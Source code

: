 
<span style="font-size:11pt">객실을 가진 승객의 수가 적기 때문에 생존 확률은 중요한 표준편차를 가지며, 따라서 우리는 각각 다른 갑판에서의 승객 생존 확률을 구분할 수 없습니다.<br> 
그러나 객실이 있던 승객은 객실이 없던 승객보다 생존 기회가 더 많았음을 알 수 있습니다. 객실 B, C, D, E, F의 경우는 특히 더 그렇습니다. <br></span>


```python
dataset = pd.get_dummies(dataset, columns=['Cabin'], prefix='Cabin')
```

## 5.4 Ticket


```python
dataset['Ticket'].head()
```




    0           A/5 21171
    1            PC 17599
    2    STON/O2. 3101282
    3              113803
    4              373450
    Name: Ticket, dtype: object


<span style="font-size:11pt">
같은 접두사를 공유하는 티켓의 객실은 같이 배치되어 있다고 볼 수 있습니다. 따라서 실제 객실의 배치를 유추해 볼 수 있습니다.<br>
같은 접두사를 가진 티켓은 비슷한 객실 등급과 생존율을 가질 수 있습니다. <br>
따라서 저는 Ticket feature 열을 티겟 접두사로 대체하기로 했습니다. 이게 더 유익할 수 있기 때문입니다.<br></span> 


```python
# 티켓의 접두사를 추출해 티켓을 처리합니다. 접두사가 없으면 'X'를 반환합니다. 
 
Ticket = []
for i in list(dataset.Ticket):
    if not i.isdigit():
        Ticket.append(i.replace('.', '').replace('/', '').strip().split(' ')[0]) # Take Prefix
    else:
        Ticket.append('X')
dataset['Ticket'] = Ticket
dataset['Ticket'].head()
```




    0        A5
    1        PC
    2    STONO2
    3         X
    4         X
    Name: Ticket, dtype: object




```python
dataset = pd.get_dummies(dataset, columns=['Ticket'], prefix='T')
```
★ ★ ★ ★ ★ ★ ★
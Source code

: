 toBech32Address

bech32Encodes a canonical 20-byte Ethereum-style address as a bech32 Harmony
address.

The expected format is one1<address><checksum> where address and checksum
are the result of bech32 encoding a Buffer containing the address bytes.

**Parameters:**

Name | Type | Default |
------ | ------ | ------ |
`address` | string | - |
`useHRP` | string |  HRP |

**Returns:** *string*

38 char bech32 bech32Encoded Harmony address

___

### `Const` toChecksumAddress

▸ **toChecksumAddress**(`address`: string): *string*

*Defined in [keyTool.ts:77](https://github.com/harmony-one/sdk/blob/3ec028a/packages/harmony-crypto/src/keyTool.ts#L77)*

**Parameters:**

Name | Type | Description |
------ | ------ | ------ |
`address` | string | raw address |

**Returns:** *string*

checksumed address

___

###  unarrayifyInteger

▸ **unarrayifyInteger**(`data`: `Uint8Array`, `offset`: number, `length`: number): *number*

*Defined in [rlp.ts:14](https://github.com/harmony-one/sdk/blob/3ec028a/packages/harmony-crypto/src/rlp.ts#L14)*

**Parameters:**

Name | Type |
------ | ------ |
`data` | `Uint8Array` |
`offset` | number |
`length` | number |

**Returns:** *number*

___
★ ★ ★ ★ ★ ★ ★
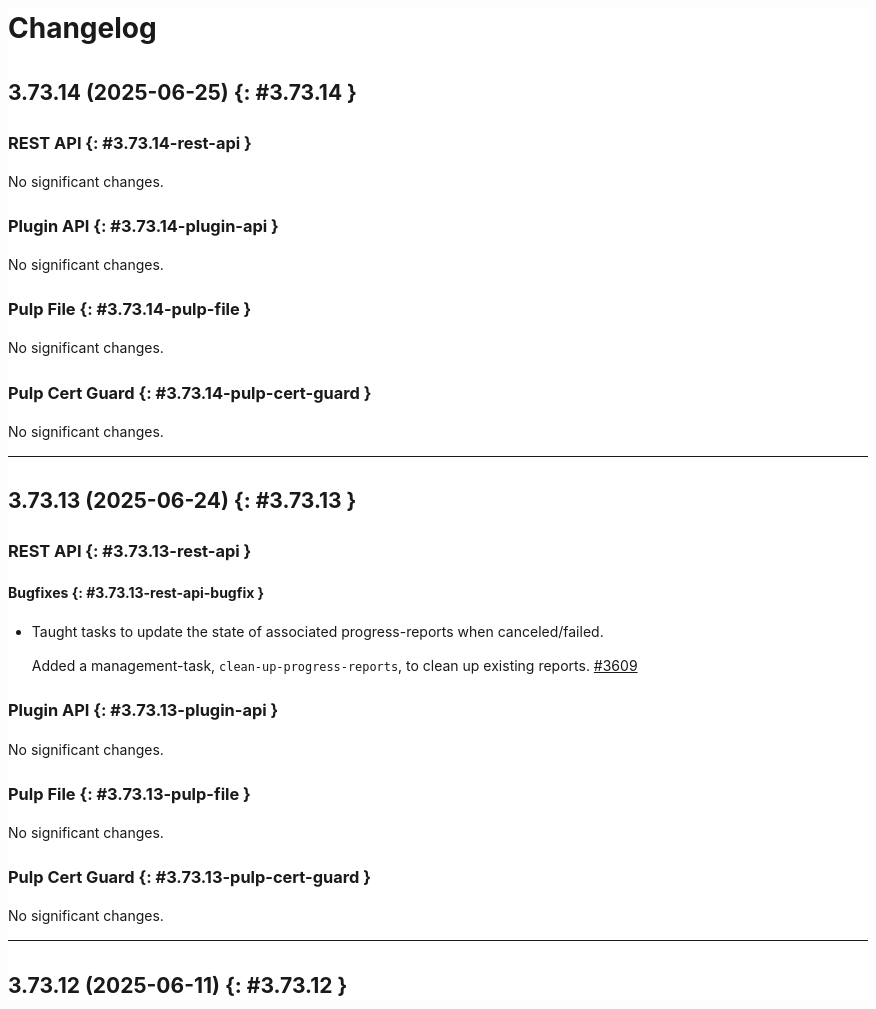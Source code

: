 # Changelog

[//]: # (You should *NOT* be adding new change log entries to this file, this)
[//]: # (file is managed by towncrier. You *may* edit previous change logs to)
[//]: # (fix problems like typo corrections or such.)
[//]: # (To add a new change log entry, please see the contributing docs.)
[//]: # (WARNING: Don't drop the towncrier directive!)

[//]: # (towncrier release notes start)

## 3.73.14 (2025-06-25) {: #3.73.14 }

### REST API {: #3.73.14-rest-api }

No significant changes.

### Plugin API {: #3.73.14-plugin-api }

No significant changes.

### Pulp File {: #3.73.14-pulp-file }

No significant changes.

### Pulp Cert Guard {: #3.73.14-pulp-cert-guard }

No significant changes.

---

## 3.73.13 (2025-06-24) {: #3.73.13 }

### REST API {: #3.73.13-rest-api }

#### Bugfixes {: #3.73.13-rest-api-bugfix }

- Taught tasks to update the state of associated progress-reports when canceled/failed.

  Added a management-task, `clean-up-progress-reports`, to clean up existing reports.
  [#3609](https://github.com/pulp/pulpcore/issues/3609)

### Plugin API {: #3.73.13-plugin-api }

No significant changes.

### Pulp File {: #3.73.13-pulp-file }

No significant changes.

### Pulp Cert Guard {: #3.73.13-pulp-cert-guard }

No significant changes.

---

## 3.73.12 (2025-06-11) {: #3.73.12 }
★ ★ ★ ★ ★ ★ ★
**WHAT YOU ARE ASKED TO DO:** Return the number of lines containing the word "offset" in these records, with no additional output.

**RESPONSE FOR THIS EXERCISE:** 2